QUATTRO CANI PER UN OSSO di J.P. Shanley, regia di J.R. Pepper

(Teatro Off/Off – Roma, 6/18 marzo 2018)

Quattro cani che si litigano un osso. È la metafora della dura realtà di Hollywood, il sipario tirato su i comportamenti irrituali del produttore Weinstein, virati a teatro. Quattro protagonisti: l’attrice emergente, arrivista e cinica, la sua rivale, più in là con gli anni, terrorizzata dalla possibilità di ricadere in una parte da caratterista, il produttore che deve far quadrare i conti e racchiudere un film da 8 milioni di dollari in una versione light da 5 e, infine, lo scrittore alla prima grande prova di sceneggiatura filmica, costretto a ingoiare i compromessi dell’industria cinematografica. C’è azione, violenza verbale, frequente uso del turpiloquio in scena dove i “cambi” sono magnificamente surrogati da immagini di grandi iconici film del passato. I toni sono sempre concitati, molto americani, nell’adattamento operato da Enrico Vanzina sul testo del drammaturgo J.P. Shanley (premio Oscar per la sceneggiatura di Stregata dalla Luna). Il ritmo è incalzante senza alcuna concessione al trend italiano che pure, mutatis mutandis, sul set non è troppo dissimile.
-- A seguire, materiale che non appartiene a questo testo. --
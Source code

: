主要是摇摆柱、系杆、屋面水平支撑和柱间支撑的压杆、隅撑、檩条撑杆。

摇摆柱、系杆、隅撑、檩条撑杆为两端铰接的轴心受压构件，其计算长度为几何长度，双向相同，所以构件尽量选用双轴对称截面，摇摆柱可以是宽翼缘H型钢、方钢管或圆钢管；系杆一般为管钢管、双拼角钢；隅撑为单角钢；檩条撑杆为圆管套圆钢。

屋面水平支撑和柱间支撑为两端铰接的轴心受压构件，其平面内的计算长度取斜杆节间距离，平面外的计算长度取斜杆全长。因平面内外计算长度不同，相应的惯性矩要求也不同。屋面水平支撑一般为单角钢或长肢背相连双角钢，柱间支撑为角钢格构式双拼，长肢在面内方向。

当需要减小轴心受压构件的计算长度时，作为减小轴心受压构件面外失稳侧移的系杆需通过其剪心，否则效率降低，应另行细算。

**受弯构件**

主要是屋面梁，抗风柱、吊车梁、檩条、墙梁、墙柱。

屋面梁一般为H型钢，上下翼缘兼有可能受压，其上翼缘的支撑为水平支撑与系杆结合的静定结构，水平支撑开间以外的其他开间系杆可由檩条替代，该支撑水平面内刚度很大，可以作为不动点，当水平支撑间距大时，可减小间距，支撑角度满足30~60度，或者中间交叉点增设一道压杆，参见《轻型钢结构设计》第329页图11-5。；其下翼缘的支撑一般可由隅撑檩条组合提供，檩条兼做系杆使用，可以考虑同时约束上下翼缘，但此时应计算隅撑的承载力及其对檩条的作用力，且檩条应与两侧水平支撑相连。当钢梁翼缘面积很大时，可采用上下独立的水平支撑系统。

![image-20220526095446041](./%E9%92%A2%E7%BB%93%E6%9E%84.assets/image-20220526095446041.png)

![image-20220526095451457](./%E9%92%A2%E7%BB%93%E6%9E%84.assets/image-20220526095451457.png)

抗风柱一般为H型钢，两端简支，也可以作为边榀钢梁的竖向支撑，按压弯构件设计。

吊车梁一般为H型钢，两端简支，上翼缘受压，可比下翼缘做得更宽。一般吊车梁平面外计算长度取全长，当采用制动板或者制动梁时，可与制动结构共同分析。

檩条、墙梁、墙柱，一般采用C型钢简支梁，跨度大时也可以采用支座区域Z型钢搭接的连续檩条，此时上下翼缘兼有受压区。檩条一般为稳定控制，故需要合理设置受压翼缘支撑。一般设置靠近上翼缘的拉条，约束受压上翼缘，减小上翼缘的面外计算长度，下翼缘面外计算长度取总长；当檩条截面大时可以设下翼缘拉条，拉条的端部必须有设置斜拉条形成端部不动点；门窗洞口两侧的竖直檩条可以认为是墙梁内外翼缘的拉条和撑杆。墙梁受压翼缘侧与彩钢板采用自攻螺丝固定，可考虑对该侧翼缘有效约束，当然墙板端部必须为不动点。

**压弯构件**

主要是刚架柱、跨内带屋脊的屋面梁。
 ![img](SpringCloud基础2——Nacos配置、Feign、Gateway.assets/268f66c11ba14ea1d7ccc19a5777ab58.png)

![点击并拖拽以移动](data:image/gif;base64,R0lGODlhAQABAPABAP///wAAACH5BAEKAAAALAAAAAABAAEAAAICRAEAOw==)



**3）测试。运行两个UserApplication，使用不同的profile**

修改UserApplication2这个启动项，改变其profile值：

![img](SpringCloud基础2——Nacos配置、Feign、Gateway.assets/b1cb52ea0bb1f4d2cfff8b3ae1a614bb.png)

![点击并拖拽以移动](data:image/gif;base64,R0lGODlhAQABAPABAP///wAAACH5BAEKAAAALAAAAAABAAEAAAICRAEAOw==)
La scena restituisce la promiscuità del set e la precarietà del cinema dove tutti sono disposti a sbranarsi per fama o soldi, non rinunciando per principio a vendere il proprio corpo in cambio di un piccolo avanzamento di carriera e le amicizia sono solo tattiche o strumentali per andare a favore o contro un terzo personaggio. Come si intuirà la figura che sfugge al contesto, un quinto possibile descritto per assenza, descritto solo per allusioni, è il regista, presentato come “geniale ma debole” dal produttore. È l’entità su cui si scaricano tutte le frizioni immaginandolo come il soggetto che recepirà forzosamente un finale diverso, in questo caso un happy end in cui tutti vorrebbero arrogarsi il compito di salvare il protagonista. Si restituisce un’idea di cinema come puro artigianato dove l’arte è una parola di cui troppo spesso si abusa conoscendo da una parte “il divano del produttore” e dall’altra l’infinito ricorso al mestiere. Arte sì ma dell’eterno compromesso. Le relazioni pericolose di Hollywood sono l’epitome dell’estrema spregiudicatezza del mondo di oggi. Bravi tutti agli attori: Cristina Cirilli, Paolo Giangrasso, Pietro Montandon e Nela Leoni.